Action item:
For the string "boot", find every matching line in the records and copy it.
=-=-=-=-=
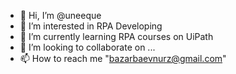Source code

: - 👋 Hi, I’m @uneeque
- 👀 I’m interested in RPA Developing
- 🌱 I’m currently learning RPA courses on UiPath
- 💞️ I’m looking to collaborate on ...
- 📫 How to reach me "bazarbaevnurz@gmail.com"

<!---
uneeque/uneeque is a ✨ special ✨ repository because its `README.md` (this file) appears on your GitHub profile.
You can click the Preview link to take a look at your changes.
--->
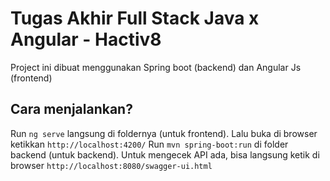 # Tugas Akhir Full Stack Java x Angular - Hactiv8

Project ini dibuat menggunakan Spring boot (backend) dan Angular Js (frontend)

## Cara menjalankan?

Run `ng serve` langsung di foldernya (untuk frontend). Lalu buka di browser ketikkan `http://localhost:4200/`
Run `mvn spring-boot:run` di folder backend (untuk backend). Untuk mengecek API ada, bisa langsung ketik di browser `http://localhost:8080/swagger-ui.html`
=-=-=-=-=
Answer to this problem:
Project ini dibuat menggunakan Spring boot (backend) dan Angular Js (frontend)
Run `mvn spring-boot:run` di folder backend (untuk backend). Untuk mengecek API ada, bisa langsung ketik di browser `http://localhost:8080/swagger-ui.html`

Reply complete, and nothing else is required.